Despite this complete lack of confidence, these same marketers continue measuring, reporting, and making decisions based on data they don't trust.

Here's everything they told us

The confidence breakdown

The numbers reveal an industry in denial:

  • 43% actively distrust their brand metrics
  • 20% have given up trying to understand if metrics work
  • 26% have "some" confidence at best
  • 11% doubt their data
  • 0% strongly believe their data

Nearly half of B2B marketers make decisions based on data they actively distrust. Another 20% have no idea if their metrics mean anything.

One marketing leader captured the struggle:

"Brand marketing is not always quantitative in ROI, so it makes it increasingly difficult to justify adding spend beyond doing what 'feels' directionally correct."

Feels directionally correct. That's the foundation of current B2B brand strategy.

How B2B marketers actually measure brand today

When confidence in metrics collapses, companies don't fix their measurement systems. They default to whatever feels manageable, even when they know it's not perfect.

  • The majority give up (52%): Over half abandon measurement entirely. No tracking, no surveys, no attempt to quantify brand impact.
  • Share of search (33%): A third rely on share-of-search as their primary metric. Google Trends becomes the brand dashboard - it's free, simple, and shows movement. But as one marketer admitted:
"Even share of search does not directly track to revenue or pipeline."
  • Rigorous approach (13%): These companies believe in rigorous brand measurement. They pay to track awareness, consideration, and preference among their target audience. Keeping a close eye on brand metrics over time helps them spot trends and issues early.
  • Marketing mix modeling (11%): Even though it claims to reveal exactly which channels drive results, MMM demands enormous datasets and often generates contradictory insights. For B2B companies with complex buyer journeys, it can be an expensive gamble that rarely gives clear direction.
  • Incrementality experiments (9%): The most sophisticated run incrementality experiments, comparing test and control markets. They're deeply engaged with measurement, but even they struggle to connect experimental results to broader brand strategy.

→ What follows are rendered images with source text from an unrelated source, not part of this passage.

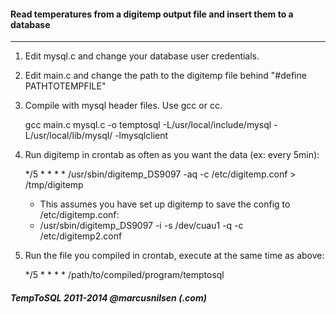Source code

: #### Read temperatures from a digitemp output file and insert them to a database
------------

1. Edit mysql.c and change your database user credentials.

2. Edit main.c and change the path to the digitemp file behind "#define PATHTOTEMPFILE"

3. Compile with mysql header files. Use gcc or cc.

	gcc main.c mysql.c -o temptosql -L/usr/local/include/mysql -L/usr/local/lib/mysql/ -lmysqlclient

4. Run digitemp in crontab as often as you want the data (ex: every 5min):

	*/5 * * * * /usr/sbin/digitemp_DS9097 -aq -c /etc/digitemp.conf > /tmp/digitemp

	* This assumes you have set up digitemp to save the config to /etc/digitemp.conf:
	* /usr/sbin/digitemp_DS9097 -i -s /dev/cuau1 -q -c /etc/digitemp2.conf

5. Run the file you compiled in crontab, execute at the same time as above:

	*/5 * * * * /path/to/compiled/program/temptosql


##### TempToSQL 2011-2014 @marcusnilsen (.com)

Why they're struggling with B2B brand measurement

  1. Invisible buyer behavior. Most buyer activity and research happens in the dark. You can't measure what you can't see, no matter how hard you try.
  2. Time lag challenge: Brand impact compounds over years. Today's campaign might influence a deal in 2026. By then, everything has changed. Even the most sophisticated attribution models break down over these timescales.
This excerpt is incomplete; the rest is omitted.